CA Riom, ch. com., 20 mars 2024, n° 23/00023

RIOM

Arrêt

Confirmation

PARTIES

Défendeur :

Bio Auvergne II (SARL)

COMPOSITION DE LA JURIDICTION

Président :

Mme Dubled-Vacheron

Conseillers :

Mme Theuil-Dif, M. Kheitmi

Avocats :

Me De Rocquigny, Me Franck

TJ Clermont-Ferrand, du 18 nov. 2022, n°…

18 novembre 2022

Exposé du litige :

Suivant un acte sous seing privé du 21 avril 2006, M. [B] [H] a donné à bail commercial, à la SARL Bio Auvergne, des locaux situés à [Adresse 3].

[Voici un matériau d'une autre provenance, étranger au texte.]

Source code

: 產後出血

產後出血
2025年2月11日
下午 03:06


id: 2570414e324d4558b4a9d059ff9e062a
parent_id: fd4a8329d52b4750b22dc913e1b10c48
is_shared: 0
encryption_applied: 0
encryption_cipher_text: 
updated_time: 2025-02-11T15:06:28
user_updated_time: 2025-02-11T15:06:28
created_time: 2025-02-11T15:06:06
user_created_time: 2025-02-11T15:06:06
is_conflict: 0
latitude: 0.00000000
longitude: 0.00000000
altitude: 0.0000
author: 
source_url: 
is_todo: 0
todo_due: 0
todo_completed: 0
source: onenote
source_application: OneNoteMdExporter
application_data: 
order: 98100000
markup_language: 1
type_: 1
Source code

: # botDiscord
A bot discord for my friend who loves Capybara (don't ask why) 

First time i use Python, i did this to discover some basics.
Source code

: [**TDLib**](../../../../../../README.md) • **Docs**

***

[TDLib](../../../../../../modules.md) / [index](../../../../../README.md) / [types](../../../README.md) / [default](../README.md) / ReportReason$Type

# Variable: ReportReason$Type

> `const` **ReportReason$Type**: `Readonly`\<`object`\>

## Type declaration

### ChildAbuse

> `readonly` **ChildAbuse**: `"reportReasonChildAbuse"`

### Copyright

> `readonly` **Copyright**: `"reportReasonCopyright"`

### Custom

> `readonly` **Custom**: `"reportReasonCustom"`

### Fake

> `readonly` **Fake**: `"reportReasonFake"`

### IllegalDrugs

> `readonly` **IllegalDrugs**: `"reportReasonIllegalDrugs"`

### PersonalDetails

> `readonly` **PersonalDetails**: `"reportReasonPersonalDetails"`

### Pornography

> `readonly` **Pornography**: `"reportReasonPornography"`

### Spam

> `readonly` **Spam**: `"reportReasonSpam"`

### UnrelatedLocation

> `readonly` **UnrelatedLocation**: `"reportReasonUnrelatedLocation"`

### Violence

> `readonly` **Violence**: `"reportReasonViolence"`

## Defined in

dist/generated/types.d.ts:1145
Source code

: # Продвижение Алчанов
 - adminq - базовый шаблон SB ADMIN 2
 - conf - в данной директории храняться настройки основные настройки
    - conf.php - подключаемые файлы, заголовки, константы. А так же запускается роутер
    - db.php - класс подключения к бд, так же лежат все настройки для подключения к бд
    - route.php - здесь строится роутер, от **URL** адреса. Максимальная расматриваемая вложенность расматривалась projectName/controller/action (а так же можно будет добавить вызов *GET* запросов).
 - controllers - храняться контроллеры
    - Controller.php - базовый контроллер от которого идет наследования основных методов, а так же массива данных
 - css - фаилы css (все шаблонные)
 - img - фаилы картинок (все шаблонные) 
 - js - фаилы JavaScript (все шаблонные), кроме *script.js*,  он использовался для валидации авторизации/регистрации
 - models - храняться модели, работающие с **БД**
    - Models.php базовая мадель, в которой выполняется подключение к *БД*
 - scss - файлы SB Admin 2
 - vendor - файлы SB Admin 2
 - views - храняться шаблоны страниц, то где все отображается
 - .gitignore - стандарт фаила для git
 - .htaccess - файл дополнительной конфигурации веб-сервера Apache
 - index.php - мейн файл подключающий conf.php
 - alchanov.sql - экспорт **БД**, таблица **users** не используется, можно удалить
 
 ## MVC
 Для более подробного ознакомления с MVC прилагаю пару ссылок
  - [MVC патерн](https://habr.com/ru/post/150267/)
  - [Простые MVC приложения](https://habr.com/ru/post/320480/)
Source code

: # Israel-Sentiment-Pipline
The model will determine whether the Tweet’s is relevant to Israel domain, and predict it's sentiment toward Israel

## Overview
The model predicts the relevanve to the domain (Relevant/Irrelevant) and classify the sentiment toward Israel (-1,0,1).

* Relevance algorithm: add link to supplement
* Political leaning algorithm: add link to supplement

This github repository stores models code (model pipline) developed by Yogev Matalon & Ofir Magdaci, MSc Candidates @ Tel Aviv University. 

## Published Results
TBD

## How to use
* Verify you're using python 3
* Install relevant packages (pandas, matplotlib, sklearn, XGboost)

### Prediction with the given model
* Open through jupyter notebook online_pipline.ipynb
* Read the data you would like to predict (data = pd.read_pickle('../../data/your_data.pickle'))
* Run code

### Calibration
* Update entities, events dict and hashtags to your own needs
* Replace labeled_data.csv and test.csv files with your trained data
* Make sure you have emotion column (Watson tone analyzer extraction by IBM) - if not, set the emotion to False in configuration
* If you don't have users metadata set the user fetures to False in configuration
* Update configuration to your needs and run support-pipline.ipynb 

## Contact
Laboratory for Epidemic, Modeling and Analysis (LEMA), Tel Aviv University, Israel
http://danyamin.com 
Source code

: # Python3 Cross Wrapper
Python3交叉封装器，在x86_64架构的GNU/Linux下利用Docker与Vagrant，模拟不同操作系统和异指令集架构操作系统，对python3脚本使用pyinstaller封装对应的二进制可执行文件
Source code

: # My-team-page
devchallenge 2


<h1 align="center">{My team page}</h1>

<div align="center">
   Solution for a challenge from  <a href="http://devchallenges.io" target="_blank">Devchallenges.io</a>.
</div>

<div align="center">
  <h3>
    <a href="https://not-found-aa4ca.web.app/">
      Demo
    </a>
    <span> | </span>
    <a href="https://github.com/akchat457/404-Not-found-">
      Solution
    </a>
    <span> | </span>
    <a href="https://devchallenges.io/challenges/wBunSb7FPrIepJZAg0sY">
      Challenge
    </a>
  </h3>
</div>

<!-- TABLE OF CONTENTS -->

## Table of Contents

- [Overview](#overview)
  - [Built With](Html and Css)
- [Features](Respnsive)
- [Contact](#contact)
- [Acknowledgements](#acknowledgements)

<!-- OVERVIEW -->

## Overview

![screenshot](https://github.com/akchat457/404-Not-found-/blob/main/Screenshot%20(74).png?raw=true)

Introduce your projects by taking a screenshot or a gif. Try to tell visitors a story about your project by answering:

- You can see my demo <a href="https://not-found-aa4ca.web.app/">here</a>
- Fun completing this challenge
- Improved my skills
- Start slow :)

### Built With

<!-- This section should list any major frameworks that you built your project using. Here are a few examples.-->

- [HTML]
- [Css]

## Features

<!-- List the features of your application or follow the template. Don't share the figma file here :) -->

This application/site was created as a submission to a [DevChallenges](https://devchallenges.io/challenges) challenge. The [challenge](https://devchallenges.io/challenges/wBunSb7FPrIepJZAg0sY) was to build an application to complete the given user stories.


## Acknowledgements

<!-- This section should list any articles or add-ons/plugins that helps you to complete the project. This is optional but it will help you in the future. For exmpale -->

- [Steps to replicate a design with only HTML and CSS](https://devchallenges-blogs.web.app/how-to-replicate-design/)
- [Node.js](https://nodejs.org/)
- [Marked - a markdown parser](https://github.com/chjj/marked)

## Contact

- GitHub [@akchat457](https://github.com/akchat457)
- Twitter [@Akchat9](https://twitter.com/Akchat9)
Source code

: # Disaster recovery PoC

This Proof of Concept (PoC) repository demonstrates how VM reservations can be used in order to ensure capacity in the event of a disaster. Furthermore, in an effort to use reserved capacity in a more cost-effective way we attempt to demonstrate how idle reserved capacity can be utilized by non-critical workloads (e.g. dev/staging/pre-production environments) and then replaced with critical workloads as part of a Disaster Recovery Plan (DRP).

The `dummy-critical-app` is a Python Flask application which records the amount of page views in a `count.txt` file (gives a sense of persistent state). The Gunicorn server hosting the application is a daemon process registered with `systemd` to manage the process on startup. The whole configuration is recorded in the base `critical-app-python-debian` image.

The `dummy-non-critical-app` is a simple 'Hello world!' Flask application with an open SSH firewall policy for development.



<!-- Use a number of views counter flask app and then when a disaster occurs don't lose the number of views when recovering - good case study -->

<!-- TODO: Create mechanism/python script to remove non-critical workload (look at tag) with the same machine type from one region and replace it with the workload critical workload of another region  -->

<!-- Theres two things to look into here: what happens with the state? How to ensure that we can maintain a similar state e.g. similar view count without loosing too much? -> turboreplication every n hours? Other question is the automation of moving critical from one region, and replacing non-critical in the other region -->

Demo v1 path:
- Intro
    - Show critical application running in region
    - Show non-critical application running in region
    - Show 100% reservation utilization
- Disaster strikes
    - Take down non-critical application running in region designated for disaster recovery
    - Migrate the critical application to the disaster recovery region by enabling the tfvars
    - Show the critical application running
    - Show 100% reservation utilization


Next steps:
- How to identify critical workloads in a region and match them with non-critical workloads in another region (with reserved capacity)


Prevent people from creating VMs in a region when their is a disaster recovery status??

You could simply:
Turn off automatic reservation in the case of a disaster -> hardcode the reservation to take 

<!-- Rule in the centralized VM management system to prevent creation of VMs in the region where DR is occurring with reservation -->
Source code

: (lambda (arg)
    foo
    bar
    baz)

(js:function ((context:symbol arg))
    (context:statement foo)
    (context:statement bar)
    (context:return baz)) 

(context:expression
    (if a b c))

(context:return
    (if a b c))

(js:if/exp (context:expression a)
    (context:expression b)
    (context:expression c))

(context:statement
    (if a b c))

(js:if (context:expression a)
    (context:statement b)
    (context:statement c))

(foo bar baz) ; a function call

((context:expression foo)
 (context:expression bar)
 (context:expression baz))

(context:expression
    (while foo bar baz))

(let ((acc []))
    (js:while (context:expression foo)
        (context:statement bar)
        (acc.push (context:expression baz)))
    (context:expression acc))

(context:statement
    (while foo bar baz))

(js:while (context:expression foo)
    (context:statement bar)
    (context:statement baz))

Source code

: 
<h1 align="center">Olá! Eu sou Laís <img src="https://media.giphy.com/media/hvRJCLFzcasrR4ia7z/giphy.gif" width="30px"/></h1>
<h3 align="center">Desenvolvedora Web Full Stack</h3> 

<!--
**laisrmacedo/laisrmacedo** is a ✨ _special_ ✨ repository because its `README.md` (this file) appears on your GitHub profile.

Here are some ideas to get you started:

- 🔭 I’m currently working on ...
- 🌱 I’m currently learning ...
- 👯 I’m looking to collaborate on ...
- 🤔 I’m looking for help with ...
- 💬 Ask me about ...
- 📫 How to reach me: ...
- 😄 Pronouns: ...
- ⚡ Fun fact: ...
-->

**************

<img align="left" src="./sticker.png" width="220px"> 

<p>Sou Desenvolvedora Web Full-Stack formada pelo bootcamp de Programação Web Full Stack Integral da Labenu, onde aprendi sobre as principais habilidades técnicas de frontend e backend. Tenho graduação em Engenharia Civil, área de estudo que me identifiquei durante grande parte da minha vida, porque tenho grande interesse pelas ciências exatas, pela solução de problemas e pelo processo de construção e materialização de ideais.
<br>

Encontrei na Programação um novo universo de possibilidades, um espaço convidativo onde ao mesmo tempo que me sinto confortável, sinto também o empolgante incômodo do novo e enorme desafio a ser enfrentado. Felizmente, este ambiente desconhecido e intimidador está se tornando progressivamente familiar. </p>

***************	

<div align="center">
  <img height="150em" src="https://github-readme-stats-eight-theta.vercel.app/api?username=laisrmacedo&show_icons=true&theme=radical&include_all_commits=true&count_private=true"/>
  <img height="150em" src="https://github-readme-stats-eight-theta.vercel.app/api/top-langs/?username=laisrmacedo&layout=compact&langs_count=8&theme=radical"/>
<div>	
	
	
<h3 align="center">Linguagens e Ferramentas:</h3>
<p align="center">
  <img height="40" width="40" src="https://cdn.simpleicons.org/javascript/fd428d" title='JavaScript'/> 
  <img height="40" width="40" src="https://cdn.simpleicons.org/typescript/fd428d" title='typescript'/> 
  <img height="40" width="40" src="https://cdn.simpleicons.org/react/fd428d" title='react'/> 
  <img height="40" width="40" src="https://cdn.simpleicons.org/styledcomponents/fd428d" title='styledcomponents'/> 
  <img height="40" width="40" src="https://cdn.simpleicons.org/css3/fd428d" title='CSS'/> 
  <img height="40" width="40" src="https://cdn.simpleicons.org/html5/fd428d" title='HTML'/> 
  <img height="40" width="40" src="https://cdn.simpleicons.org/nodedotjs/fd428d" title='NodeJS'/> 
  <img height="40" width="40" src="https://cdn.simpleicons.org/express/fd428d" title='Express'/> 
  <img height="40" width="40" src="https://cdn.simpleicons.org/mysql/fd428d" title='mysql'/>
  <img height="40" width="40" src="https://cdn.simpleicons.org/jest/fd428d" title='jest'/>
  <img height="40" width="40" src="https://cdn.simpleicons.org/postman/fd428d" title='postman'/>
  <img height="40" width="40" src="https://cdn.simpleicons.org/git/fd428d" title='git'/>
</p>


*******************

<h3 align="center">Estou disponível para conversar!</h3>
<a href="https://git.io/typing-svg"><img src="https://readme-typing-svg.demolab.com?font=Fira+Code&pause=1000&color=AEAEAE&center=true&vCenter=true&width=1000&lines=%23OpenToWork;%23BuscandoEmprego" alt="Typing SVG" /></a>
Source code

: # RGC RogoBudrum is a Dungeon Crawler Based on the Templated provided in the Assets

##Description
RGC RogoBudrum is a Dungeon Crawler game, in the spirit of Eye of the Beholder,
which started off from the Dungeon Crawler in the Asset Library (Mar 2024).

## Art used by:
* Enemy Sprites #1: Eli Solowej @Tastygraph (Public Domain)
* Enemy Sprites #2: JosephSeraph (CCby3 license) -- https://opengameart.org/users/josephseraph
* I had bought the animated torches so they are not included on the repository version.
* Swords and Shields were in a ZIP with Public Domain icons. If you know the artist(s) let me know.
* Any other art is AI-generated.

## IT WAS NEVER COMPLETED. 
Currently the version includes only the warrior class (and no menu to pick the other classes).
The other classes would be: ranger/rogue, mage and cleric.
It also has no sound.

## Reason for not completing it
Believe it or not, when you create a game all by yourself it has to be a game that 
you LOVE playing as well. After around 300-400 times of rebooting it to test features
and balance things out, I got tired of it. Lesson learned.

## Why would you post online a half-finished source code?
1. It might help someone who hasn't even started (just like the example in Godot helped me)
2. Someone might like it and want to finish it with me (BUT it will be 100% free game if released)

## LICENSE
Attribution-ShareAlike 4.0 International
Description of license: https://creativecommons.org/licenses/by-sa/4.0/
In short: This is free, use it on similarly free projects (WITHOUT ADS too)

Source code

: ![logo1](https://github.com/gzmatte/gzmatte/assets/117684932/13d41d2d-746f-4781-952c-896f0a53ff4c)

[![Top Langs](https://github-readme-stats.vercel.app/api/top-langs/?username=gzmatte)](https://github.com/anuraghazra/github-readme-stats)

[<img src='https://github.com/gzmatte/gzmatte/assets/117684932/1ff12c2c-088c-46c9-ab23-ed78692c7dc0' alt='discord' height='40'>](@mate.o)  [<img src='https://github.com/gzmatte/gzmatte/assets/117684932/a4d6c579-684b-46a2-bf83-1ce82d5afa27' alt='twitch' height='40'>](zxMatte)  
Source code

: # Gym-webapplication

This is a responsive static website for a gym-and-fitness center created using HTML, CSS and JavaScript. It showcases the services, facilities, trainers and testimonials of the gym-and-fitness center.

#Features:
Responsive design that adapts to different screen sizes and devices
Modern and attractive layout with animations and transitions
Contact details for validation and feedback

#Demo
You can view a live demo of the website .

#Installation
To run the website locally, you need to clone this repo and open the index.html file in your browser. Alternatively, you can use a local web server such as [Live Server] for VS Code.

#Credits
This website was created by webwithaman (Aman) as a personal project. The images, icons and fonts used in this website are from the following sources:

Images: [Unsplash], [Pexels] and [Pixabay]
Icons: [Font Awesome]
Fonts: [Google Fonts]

Les parties ont conclu le 5 mai 2010 un nouveau bail, étendant les locaux loués au 6 de la [Adresse 6] ; ce nouveau bail était conclu pour une durée de neuf années à compter du 1er avril 2010, avec un loyer de 2 056 euros par mois, outre une provision sur les charges incombant à la société preneuse.

Ce contrat a été modifié par un avenant, à la suite d'une sous-location que la société preneuse avait consentie le 17 décembre 2011 avec la société Brice Méline, pour exercer une activité de restauration dans une partie des locaux : le loyer convenu entre M. [H] et la SARL Bio Auvergne a été porté à 2 300 euros hors taxe à compter du 1er octobre 2011.

Le 29 juillet 2021, la SARL Bio Auvergne II a fait signifier à M. [H] une demande de renouvellement du bail à effet du 1er novembre 2021, en contrepartie d'un loyer fixé à la somme résultant de l'application de la règle du plafonnement.

Les parties se sont accordées sur le renouvellement du bail, mais non sur le montant du loyer ; elles se sont fait assigner mutuellement le 7 juillet et le 1er août 2022 devant le juge des loyers commerciaux du tribunal judiciaire de Clermont-Ferrand.

Le juge des loyers commerciaux, par un jugement du 18 novembre 2022, a prononcé la jonction des deux instances ouvertes par les assignations des parties, dit que le bail s'est renouvelé pour une durée de neuf années à compter du 27 octobre 2021, fixé le loyer à la valeur locative, soit 3 289,60 euros par mois, hors taxe et hors charges, et condamné la SARL Bio Auvergne II à payer à M. [H] une somme de 3 000 euros par application de l'article 700 du code de procédure civile, ainsi qu'aux dépens. Le tribunal a rejeté le surplus des demandes des parties.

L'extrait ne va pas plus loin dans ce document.